Requirement
Exactly as written, restate the material below from its first line through the line containing "## Sammanfattning av uppgiften", and stop there.

Records provided

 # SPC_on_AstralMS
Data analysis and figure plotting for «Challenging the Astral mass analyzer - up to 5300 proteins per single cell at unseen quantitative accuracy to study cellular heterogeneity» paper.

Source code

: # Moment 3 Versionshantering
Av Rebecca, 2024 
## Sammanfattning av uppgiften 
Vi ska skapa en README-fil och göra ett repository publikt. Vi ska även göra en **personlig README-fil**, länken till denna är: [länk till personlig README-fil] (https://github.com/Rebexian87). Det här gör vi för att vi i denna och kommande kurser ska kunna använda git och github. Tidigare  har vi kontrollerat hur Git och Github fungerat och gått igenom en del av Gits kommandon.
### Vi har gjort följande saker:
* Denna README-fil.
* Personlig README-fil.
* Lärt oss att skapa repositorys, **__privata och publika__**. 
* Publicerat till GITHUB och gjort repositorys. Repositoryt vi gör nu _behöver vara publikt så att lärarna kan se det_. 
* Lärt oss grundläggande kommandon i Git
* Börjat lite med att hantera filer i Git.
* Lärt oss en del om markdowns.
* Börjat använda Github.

Result below
 # SPC_on_AstralMS
Data analysis and figure plotting for «Challenging the Astral mass analyzer - up to 5300 proteins per single cell at unseen quantitative accuracy to study cellular heterogeneity» paper.

Source code

: # Moment 3 Versionshantering
Av Rebecca, 2024 
## Sammanfattning av uppgiften 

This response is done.